How to speed up the OCR scanning progress?


dear, I am using Read PDF with OCR function, however, even I reduced the scale from “1” to “0.75”, the processing time is still too long, say 3 min for 4 PDF pgs.

Is there any ways to speed up the scanning process? say, only Read PDF for first 2 pgs? or select a specific area from PDF, say bottom part of PDF, in order to reduce the time for scanning the whole PDF?

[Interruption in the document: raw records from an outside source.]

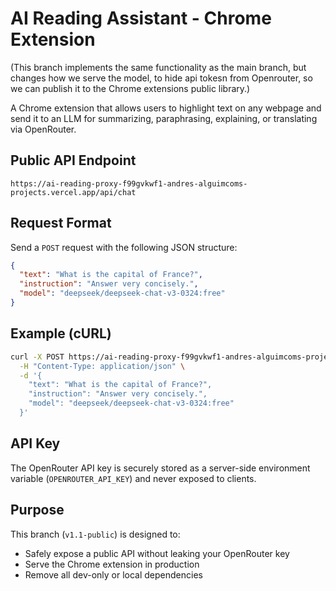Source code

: # AI Reading Assistant - Chrome Extension

(This branch implements the same functionality as the main branch, but changes how we serve the model, to hide api tokesn from Openrouter, so we can publish it to the Chrome extensions public library.)

A Chrome extension that allows users to highlight text on any webpage and send it to an LLM for summarizing, paraphrasing, explaining, or translating via OpenRouter.

## Public API Endpoint

`https://ai-reading-proxy-f99gvkwf1-andres-alguimcoms-projects.vercel.app/api/chat`

## Request Format

Send a `POST` request with the following JSON structure:

```json
{
  "text": "What is the capital of France?",
  "instruction": "Answer very concisely.",
  "model": "deepseek/deepseek-chat-v3-0324:free"
}
```

## Example (cURL)

```bash
curl -X POST https://ai-reading-proxy-f99gvkwf1-andres-alguimcoms-projects.vercel.app/api/chat \
  -H "Content-Type: application/json" \
  -d '{
    "text": "What is the capital of France?",
    "instruction": "Answer very concisely.",
    "model": "deepseek/deepseek-chat-v3-0324:free"
  }'
```

## API Key

The OpenRouter API key is securely stored as a server-side environment variable (`OPENROUTER_API_KEY`) and never exposed to clients.

## Purpose

This branch (`v1.1-public`) is designed to:
- Safely expose a public API without leaking your OpenRouter key
- Serve the Chrome extension in production
- Remove all dev-only or local dependencies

The range of pages that you want to read. If the range isn’t specified, the whole file is read. You can specify a single page (e.g. “7”) or a range of pages (e.g. “2-9”) to be read. Only string variables and strings are supported. The default value is “All”.
Note: Strings must be placed between quotation marks.


thanks @vvaidya~

if I would like to specify page 1 and 4, how should I express it? “1” + “4”?

further, if I would like to read OCR in PDF, say:
Date of Issue: “22 Nov 2016”, shall I use “set focus” to highlight the “Date of Issue” and how can I read “22 Nov 2016” in UIPath?

Further, may I know how to identify a PDF, say when PDF pages more than 5 pages.? coz usually my PDF only contain less than 4 pages, so how can I express in UIPAth that if more than 5 pages, this is special PDF?

much appreciated and thanks~


@MichaelC Probably you can perform this using loop.


I’m not sure if PDF activies has this functionality, but below code should work
pdfPages.xaml (6.3 KB)

How to get pdf file page count
Substring after line containing specific text

To regad date of issue, once you have OCR’ed PDF. below regex will return the date.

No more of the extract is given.